Banks need to find experienced partners if they want to crack the fast- growing consumer finance business in emerging markets, according to a study by the Boston Consulting Group.
Such partners, the firm suggested, are most likely to be local consumer finance companies, merchandise retail chains, or automotive and appliance makers.
Banks should not go it alone because their administrative structures are not set up to handle consumer lending in emerging markets, Boston Consulting said. "Their methods for assessing credit, approving loans, and collecting payments are costly and ill-suited to populations lacking traditional credit information."
The study also found that low-income people, who make up most of the customers in emerging markets, "are often intimidated by the procedures of the typical bank branch."

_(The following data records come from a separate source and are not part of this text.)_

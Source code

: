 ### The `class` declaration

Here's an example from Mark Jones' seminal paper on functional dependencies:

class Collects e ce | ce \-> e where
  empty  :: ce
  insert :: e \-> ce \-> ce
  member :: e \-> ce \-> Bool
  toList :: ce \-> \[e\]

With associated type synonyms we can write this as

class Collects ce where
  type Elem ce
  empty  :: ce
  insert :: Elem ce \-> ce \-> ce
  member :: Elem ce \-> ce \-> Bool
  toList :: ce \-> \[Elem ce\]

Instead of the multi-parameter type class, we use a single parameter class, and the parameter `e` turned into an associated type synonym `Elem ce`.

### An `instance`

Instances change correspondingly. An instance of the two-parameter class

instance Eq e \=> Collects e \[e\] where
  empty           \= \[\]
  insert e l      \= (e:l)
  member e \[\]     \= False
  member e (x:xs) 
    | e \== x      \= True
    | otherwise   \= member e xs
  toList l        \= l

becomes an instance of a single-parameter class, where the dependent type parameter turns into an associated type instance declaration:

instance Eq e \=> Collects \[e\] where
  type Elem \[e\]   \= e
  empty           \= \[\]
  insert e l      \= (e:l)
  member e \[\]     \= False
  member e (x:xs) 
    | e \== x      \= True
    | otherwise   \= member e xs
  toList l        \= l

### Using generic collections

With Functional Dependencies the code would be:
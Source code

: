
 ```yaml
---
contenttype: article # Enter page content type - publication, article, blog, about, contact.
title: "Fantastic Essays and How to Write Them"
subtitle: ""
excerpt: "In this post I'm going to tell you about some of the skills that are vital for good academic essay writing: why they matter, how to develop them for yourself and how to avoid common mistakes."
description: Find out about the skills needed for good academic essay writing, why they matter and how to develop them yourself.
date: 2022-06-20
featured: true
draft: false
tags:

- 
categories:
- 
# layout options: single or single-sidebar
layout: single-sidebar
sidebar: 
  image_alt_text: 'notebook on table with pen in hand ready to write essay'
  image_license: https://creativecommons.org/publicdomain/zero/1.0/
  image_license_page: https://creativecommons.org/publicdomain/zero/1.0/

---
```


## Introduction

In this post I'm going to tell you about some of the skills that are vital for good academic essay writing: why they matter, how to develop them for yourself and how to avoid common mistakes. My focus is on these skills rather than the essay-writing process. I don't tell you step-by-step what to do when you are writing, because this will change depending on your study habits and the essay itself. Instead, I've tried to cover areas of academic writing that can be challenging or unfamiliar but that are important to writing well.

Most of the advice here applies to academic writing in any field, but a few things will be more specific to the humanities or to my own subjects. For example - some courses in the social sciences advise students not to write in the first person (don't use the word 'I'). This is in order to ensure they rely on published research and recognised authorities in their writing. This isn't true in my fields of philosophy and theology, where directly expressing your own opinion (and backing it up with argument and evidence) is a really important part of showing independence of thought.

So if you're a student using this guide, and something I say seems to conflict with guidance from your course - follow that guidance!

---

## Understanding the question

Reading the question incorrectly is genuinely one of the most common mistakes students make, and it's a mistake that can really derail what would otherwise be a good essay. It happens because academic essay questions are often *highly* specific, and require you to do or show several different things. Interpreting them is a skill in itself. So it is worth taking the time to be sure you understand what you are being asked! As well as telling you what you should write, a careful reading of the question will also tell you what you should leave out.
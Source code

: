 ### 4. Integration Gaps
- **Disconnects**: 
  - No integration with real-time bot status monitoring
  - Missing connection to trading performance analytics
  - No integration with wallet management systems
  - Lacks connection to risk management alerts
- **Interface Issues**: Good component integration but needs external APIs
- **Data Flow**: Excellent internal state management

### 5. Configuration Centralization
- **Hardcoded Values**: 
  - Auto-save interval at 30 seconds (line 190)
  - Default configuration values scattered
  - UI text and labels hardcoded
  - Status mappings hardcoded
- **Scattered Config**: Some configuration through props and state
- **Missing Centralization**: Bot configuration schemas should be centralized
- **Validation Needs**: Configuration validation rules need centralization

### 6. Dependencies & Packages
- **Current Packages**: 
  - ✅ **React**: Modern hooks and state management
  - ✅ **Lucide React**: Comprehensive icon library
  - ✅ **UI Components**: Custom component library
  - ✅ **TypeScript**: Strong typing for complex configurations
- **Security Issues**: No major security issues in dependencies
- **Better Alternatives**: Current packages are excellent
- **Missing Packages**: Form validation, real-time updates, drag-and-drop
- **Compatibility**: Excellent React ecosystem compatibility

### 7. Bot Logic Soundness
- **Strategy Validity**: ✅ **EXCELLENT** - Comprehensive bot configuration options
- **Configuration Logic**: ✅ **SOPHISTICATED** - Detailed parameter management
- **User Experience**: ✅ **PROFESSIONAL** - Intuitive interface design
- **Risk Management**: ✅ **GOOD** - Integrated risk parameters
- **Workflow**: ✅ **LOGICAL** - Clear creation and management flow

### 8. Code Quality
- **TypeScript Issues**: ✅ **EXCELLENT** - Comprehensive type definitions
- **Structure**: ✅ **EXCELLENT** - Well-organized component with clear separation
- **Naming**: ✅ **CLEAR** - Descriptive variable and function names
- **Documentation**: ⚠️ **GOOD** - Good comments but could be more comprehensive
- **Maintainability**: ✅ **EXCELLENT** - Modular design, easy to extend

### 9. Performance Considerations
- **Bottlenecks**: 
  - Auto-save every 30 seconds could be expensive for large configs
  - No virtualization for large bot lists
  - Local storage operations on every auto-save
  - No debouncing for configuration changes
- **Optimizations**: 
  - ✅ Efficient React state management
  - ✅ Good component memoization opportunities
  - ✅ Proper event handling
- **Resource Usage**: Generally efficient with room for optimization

Though local lenders and retail chains in emerging market countries provide some consumer credit, their cost of funds remains high, and they have difficulty identifying potential customers beyond a narrow base, the study added.
Only Citigroup Inc., BankBoston Corp., and Wells Fargo & Co. are seeking to develop consumer credit activities outside the United States.
But the business is poised for rapid growth, and nonbank lenders are going after it aggressively. Among them are Associates First Capital Corp., General Electric Capital Corp., and two captive auto finance groups, General Motors Acceptance Corp. and Ford/Opel.
At Associates, revenues from operations outside the United States climbed 60% last year, to $1.6 billion, and now account for about 16% of total revenues.
"The recent performance of our international operations would be difficult to surpass," the company said in its most recent annual report.
Associates this year considerably boosted its international activities by acquiring Avco Financial Services Inc, a Costa Mesa, Calif., finance company. The move expanded Associates' operations in Canada, the United Kingdom, and Puerto Rico and also gave the company offices in Australia, Hong Kong, France, Sweden, Spain, New Zealand, Ireland, and India.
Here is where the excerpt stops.